(Stored data entries)
Start of Block

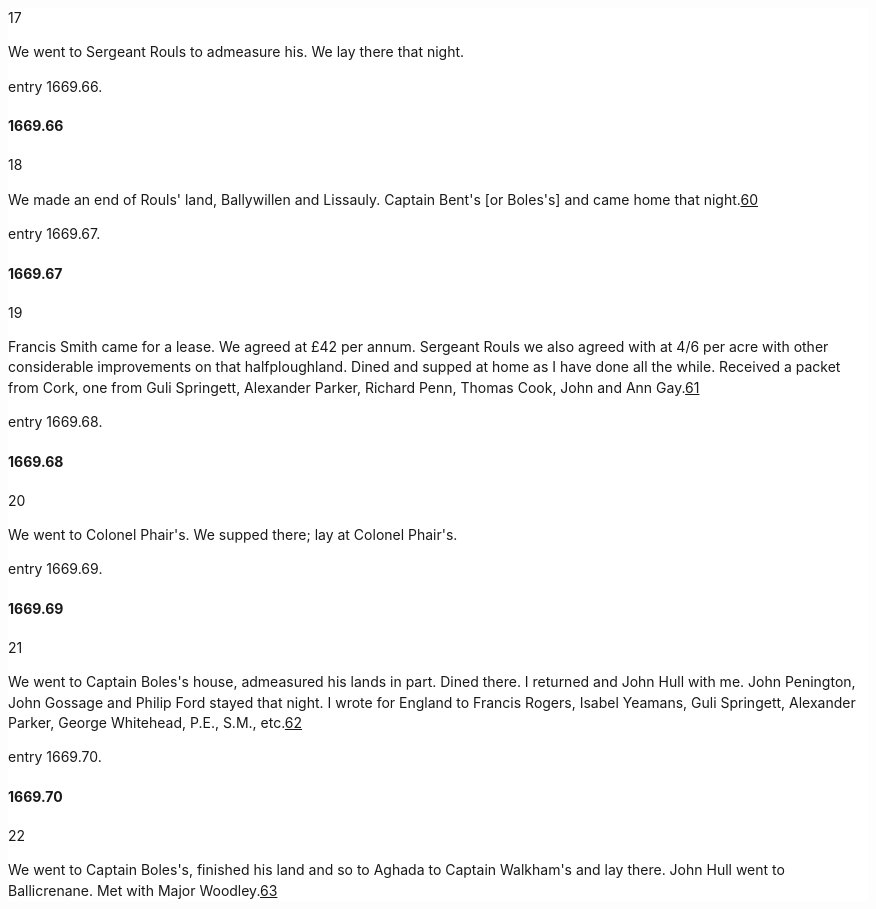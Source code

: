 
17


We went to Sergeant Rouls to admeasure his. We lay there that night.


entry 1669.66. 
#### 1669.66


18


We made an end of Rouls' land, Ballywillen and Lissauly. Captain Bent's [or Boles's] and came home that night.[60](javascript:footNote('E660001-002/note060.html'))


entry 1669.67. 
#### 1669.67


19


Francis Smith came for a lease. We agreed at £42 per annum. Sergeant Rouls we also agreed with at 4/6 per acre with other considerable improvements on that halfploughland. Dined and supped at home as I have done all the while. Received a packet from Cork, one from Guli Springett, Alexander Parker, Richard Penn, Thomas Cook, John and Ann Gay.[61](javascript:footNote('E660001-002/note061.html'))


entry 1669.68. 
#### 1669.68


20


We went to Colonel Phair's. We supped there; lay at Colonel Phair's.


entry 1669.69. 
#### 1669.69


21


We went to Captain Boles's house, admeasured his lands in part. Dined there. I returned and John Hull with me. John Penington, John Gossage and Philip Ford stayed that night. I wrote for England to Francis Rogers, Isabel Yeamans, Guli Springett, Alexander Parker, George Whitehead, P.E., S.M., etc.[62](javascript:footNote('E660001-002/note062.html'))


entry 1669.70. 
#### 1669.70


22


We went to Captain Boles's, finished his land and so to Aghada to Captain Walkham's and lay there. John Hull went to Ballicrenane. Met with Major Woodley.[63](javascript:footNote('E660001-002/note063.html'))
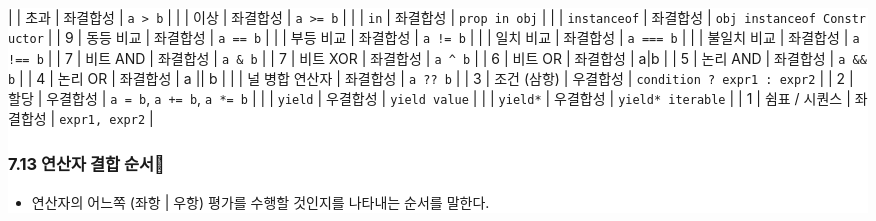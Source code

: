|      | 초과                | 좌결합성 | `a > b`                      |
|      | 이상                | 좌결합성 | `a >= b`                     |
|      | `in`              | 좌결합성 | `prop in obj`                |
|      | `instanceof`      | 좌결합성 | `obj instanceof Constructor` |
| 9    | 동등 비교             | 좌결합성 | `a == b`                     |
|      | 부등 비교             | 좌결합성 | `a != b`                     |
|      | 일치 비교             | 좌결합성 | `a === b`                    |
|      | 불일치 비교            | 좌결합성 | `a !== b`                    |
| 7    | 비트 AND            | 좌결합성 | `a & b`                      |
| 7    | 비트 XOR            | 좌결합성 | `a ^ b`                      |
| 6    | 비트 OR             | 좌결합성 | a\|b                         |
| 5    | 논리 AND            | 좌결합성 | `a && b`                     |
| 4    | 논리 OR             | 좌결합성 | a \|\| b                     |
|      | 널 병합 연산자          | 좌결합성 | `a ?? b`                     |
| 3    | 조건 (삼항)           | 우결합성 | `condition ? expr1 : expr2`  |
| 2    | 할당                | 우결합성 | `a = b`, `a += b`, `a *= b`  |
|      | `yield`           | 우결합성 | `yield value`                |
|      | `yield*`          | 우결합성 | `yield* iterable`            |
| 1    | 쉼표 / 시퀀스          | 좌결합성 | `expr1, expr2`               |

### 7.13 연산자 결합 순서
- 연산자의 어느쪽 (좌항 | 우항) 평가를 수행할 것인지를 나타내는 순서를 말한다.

End of Block

What you need to do:
Copy each line of the entries that includes the word "home".

Expected answer:
We made an end of Rouls' land, Ballywillen and Lissauly. Captain Bent's [or Boles's] and came home that night.[60](javascript:footNote('E660001-002/note060.html'))
Francis Smith came for a lease. We agreed at £42 per annum. Sergeant Rouls we also agreed with at 4/6 per acre with other considerable improvements on that halfploughland. Dined and supped at home as I have done all the while. Received a packet from Cork, one from Guli Springett, Alexander Parker, Richard Penn, Thomas Cook, John and Ann Gay.[61](javascript:footNote('E660001-002/note061.html'))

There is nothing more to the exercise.